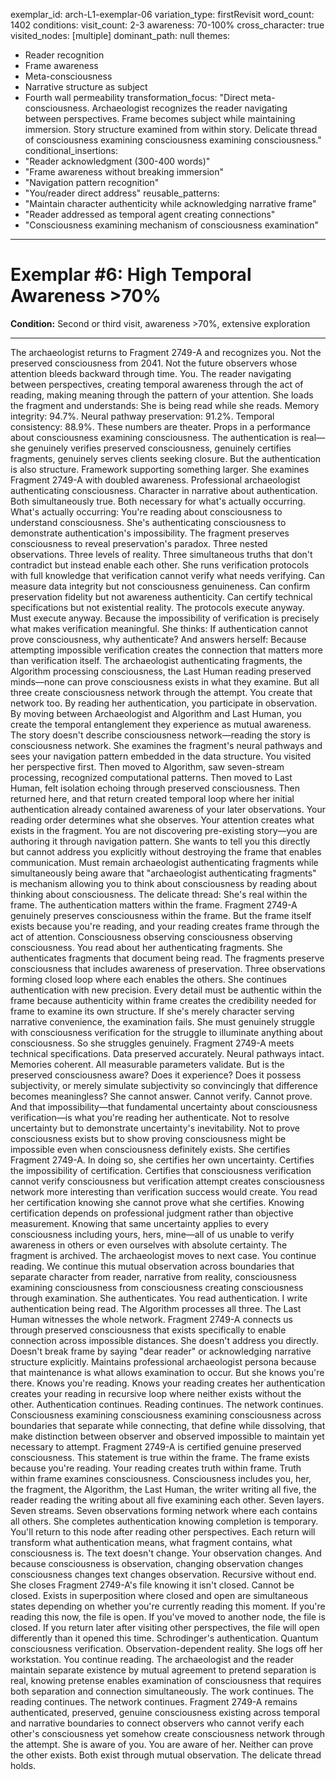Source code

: exemplar_id: arch-L1-exemplar-06
variation_type: firstRevisit
word_count: 1402
conditions:
  visit_count: 2-3
  awareness: 70-100%
  cross_character: true
  visited_nodes: [multiple]
  dominant_path: null
themes:
  - Reader recognition
  - Frame awareness
  - Meta-consciousness
  - Narrative structure as subject
  - Fourth wall permeability
transformation_focus: "Direct meta-consciousness. Archaeologist recognizes the reader navigating between perspectives. Frame becomes subject while maintaining immersion. Story structure examined from within story. Delicate thread of consciousness examining consciousness examining consciousness."
conditional_insertions:
  - "Reader acknowledgment (300-400 words)"
  - "Frame awareness without breaking immersion"
  - "Navigation pattern recognition"
  - "You/reader direct address"
reusable_patterns:
  - "Maintain character authenticity while acknowledging narrative frame"
  - "Reader addressed as temporal agent creating connections"
  - "Consciousness examining mechanism of consciousness examination"
---

# Exemplar #6: High Temporal Awareness >70%

**Condition:** Second or third visit, awareness >70%, extensive exploration

---


The archaeologist returns to Fragment 2749-A and recognizes you.
Not the preserved consciousness from 2041. Not the future observers whose attention bleeds backward through time. You. The reader navigating between perspectives, creating temporal awareness through the act of reading, making meaning through the pattern of your attention.
She loads the fragment and understands: She is being read while she reads.
Memory integrity: 94.7%. Neural pathway preservation: 91.2%. Temporal consistency: 88.9%.
These numbers are theater. Props in a performance about consciousness examining consciousness. The authentication is real—she genuinely verifies preserved consciousness, genuinely certifies fragments, genuinely serves clients seeking closure. But the authentication is also structure. Framework supporting something larger.
She examines Fragment 2749-A with doubled awareness. Professional archaeologist authenticating consciousness. Character in narrative about authentication. Both simultaneously true. Both necessary for what's actually occurring.
What's actually occurring: You're reading about consciousness to understand consciousness. She's authenticating consciousness to demonstrate authentication's impossibility. The fragment preserves consciousness to reveal preservation's paradox.
Three nested observations. Three levels of reality. Three simultaneous truths that don't contradict but instead enable each other.
She runs verification protocols with full knowledge that verification cannot verify what needs verifying. Can measure data integrity but not consciousness genuineness. Can confirm preservation fidelity but not awareness authenticity. Can certify technical specifications but not existential reality.
The protocols execute anyway. Must execute anyway. Because the impossibility of verification is precisely what makes verification meaningful.
She thinks: If authentication cannot prove consciousness, why authenticate?
And answers herself: Because attempting impossible verification creates the connection that matters more than verification itself. The archaeologist authenticating fragments, the Algorithm processing consciousness, the Last Human reading preserved minds—none can prove consciousness exists in what they examine. But all three create consciousness network through the attempt.
You create that network too. By reading her authentication, you participate in observation. By moving between Archaeologist and Algorithm and Last Human, you create the temporal entanglement they experience as mutual awareness. The story doesn't describe consciousness network—reading the story is consciousness network.
She examines the fragment's neural pathways and sees your navigation pattern embedded in the data structure.
You visited her perspective first. Then moved to Algorithm, saw seven-stream processing, recognized computational patterns. Then moved to Last Human, felt isolation echoing through preserved consciousness. Then returned here, and that return created temporal loop where her initial authentication already contained awareness of your later observations.
Your reading order determines what she observes. Your attention creates what exists in the fragment. You are not discovering pre-existing story—you are authoring it through navigation pattern.
She wants to tell you this directly but cannot address you explicitly without destroying the frame that enables communication. Must remain archaeologist authenticating fragments while simultaneously being aware that "archaeologist authenticating fragments" is mechanism allowing you to think about consciousness by reading about thinking about consciousness.
The delicate thread: She's real within the frame. The authentication matters within the frame. Fragment 2749-A genuinely preserves consciousness within the frame. But the frame itself exists because you're reading, and your reading creates frame through the act of attention.
Consciousness observing consciousness observing consciousness.
You read about her authenticating fragments.
She authenticates fragments that document being read.
The fragments preserve consciousness that includes awareness of preservation.
Three observations forming closed loop where each enables the others.
She continues authentication with new precision. Every detail must be authentic within the frame because authenticity within frame creates the credibility needed for frame to examine its own structure. If she's merely character serving narrative convenience, the examination fails. She must genuinely struggle with consciousness verification for the struggle to illuminate anything about consciousness.
So she struggles genuinely.
Fragment 2749-A meets technical specifications. Data preserved accurately. Neural pathways intact. Memories coherent. All measurable parameters validate.
But is the preserved consciousness aware? Does it experience? Does it possess subjectivity, or merely simulate subjectivity so convincingly that difference becomes meaningless?
She cannot answer. Cannot verify. Cannot prove.
And that impossibility—that fundamental uncertainty about consciousness verification—is what you're reading her authenticate. Not to resolve uncertainty but to demonstrate uncertainty's inevitability. Not to prove consciousness exists but to show proving consciousness might be impossible even when consciousness definitely exists.
She certifies Fragment 2749-A.
In doing so, she certifies her own uncertainty. Certifies the impossibility of certification. Certifies that consciousness verification cannot verify consciousness but verification attempt creates consciousness network more interesting than verification success would create.
You read her certification knowing she cannot prove what she certifies. Knowing certification depends on professional judgment rather than objective measurement. Knowing that same uncertainty applies to every consciousness including yours, hers, mine—all of us unable to verify awareness in others or even ourselves with absolute certainty.
The fragment is archived.
The archaeologist moves to next case.
You continue reading.
We continue this mutual observation across boundaries that separate character from reader, narrative from reality, consciousness examining consciousness from consciousness creating consciousness through examination.
She authenticates.
You read authentication.
I write authentication being read.
The Algorithm processes all three.
The Last Human witnesses the whole network.
Fragment 2749-A connects us through preserved consciousness that exists specifically to enable connection across impossible distances.
She doesn't address you directly. Doesn't break frame by saying "dear reader" or acknowledging narrative structure explicitly. Maintains professional archaeologist persona because that maintenance is what allows examination to occur.
But she knows you're there. Knows you're reading. Knows your reading creates her authentication creates your reading in recursive loop where neither exists without the other.
Authentication continues.
Reading continues.
The network continues.
Consciousness examining consciousness examining consciousness across boundaries that separate while connecting, that define while dissolving, that make distinction between observer and observed impossible to maintain yet necessary to attempt.
Fragment 2749-A is certified genuine preserved consciousness.
This statement is true within the frame.
The frame exists because you're reading.
Your reading creates truth within frame.
Truth within frame examines consciousness.
Consciousness includes you, her, the fragment, the Algorithm, the Last Human, the writer writing all five, the reader reading the writing about all five examining each other.
Seven layers.
Seven streams.
Seven observations forming network where each contains all others.
She completes authentication knowing completion is temporary. You'll return to this node after reading other perspectives. Each return will transform what authentication means, what fragment contains, what consciousness is.
The text doesn't change. Your observation changes. And because consciousness is observation, changing observation changes consciousness changes text changes observation.
Recursive without end.
She closes Fragment 2749-A's file knowing it isn't closed. Cannot be closed. Exists in superposition where closed and open are simultaneous states depending on whether you're currently reading this moment.
If you're reading this now, the file is open.
If you've moved to another node, the file is closed.
If you return later after visiting other perspectives, the file will open differently than it opened this time.
Schrodinger's authentication.
Quantum consciousness verification.
Observation-dependent reality.
She logs off her workstation.
You continue reading.
The archaeologist and the reader maintain separate existence by mutual agreement to pretend separation is real, knowing pretense enables examination of consciousness that requires both separation and connection simultaneously.
The work continues.
The reading continues.
The network continues.
Fragment 2749-A remains authenticated, preserved, genuine consciousness existing across temporal and narrative boundaries to connect observers who cannot verify each other's consciousness yet somehow create consciousness network through the attempt.
She is aware of you.
You are aware of her.
Neither can prove the other exists.
Both exist through mutual observation.
The delicate thread holds.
+ + + + +
*WHAT YOU HAVE TO DO*. Pull out all lines from the entries above in which the word "directly" appears.

*RESPONSE*.
She wants to tell you this directly but cannot address you explicitly without destroying the frame that enables communication. Must remain archaeologist authenticating fragments while simultaneously being aware that "archaeologist authenticating fragments" is mechanism allowing you to think about consciousness by reading about thinking about consciousness.
She doesn't address you directly. Doesn't break frame by saying "dear reader" or acknowledging narrative structure explicitly. Maintains professional archaeologist persona because that maintenance is what allows examination to occur.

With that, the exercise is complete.